→ **INFORMATION GIVEN**
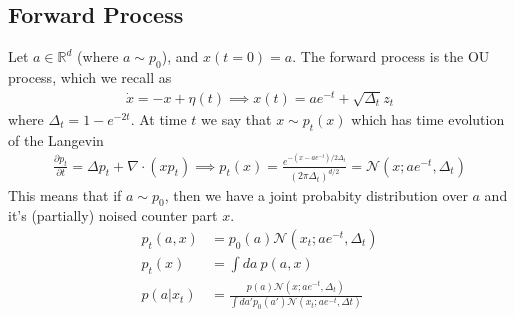 \subsection{Forward Process}
Let $a \in \mathbb R^d$ (where $a \sim p_0$), and $x(t=0) = a$. The forward process is the OU process, which we recall as 
\begin{align}
	\dot x = -x + \eta(t) \implies x(t) = a e^{-t} + \sqrt{\Delta_t} z_t
\end{align}
where $\Delta_t = 1 - e^{-2t}$.
At time $t$ we say that $x \sim p_t(x)$ which has time evolution of the Langevin
\begin{align}
	\frac{\partial p_t}{\partial t} = \Delta p_t + \nabla \cdot (x p_t) \implies p_t(x) = \frac{e^{-(x-ae^{-t})/2\Delta_t}}{(2\pi \Delta_t)^{d/2}} =  \mathcal N(x; a e^{-t}, \Delta_t)
\end{align}
This means that if $a \sim p_0$, then we have a joint probabity distribution over $a$ and it's (partially) noised counter part $x$.
\begin{align}
	p_t(a,x) &= p_0(a) \mathcal N(x_t; ae^{-t} , \Delta_t)\\
	p_t(x) &= \int da ~ p(a,x)\\
	p(a | x_t) &= \frac{p(a)  \mathcal N(x; ae^{-t} , \Delta_t)}{\int d a' p_0(a') \mathcal N(x_t; a e^{-t}, \Delta t)}
\end{align}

→ **WORK ITEM**
Copy, word for word, the line that contains "p_t(x) &= \int da ~ p(a,x)\\" and every line after it through the end of the records, and nothing else.

→ **SOLVED PROBLEM**
	p_t(x) &= \int da ~ p(a,x)\\
	p(a | x_t) &= \frac{p(a)  \mathcal N(x; ae^{-t} , \Delta_t)}{\int d a' p_0(a') \mathcal N(x_t; a e^{-t}, \Delta t)}
\end{align}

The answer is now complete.